#### [What you need to do]
Using the records below, count the lines containing "Railway" and give only the total.

#### [Information supplied]
______________________________
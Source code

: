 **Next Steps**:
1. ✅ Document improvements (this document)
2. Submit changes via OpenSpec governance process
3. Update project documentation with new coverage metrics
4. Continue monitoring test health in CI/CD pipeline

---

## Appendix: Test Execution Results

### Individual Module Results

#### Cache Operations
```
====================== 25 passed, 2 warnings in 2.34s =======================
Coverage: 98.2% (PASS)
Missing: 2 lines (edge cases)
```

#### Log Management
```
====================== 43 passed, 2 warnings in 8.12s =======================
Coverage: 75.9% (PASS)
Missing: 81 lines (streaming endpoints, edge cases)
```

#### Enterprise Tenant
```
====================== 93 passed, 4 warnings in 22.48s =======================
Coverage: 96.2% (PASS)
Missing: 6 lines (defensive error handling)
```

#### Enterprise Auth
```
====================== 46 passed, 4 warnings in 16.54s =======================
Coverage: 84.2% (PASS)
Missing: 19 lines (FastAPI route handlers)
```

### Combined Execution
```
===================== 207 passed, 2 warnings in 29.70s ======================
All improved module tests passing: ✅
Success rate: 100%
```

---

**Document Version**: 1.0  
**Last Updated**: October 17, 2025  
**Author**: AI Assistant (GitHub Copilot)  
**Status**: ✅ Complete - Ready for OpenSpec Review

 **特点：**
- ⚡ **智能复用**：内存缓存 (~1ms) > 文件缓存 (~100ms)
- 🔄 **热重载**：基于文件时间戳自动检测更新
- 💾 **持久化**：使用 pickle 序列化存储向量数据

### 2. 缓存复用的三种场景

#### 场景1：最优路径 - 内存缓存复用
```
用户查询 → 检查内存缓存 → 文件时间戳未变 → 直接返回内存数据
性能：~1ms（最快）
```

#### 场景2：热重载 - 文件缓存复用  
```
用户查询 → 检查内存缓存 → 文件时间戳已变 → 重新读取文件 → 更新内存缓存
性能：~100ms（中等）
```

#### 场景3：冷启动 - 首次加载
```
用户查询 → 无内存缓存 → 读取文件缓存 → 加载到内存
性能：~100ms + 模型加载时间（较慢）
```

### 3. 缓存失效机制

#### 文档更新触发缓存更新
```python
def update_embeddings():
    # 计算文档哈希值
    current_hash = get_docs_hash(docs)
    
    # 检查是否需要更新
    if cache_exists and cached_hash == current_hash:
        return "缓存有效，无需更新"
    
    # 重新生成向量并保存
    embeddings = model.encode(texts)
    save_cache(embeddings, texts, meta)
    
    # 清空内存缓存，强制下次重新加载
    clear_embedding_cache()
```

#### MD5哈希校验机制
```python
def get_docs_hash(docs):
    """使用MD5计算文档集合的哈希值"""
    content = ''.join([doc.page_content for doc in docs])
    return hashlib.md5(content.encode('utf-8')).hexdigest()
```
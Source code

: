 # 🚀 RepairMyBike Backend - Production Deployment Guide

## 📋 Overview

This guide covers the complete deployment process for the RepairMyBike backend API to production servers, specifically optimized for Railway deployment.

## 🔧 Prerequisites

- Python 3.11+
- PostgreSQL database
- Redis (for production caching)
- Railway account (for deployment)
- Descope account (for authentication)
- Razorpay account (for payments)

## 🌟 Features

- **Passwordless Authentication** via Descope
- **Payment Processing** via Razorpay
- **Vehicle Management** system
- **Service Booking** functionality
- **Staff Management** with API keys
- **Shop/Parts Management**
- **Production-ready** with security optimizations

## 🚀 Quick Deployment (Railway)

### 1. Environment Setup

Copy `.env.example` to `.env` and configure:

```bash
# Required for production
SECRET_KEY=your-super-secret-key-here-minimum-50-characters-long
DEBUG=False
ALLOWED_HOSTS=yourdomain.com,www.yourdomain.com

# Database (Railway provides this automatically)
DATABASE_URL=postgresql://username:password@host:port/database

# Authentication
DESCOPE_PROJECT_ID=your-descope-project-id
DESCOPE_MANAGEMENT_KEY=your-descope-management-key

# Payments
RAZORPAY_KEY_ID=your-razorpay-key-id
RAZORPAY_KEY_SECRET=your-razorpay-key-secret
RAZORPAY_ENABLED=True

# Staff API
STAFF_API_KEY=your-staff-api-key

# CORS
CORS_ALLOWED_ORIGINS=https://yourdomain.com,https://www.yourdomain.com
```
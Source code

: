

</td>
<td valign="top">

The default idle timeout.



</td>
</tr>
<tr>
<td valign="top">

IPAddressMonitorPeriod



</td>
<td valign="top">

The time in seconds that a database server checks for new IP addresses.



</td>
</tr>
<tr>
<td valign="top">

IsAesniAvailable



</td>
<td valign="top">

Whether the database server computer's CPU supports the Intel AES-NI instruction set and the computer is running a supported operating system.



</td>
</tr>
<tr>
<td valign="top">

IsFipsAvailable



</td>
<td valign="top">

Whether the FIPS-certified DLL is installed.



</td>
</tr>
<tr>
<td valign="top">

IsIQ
______________________________
#### [Written answer]
4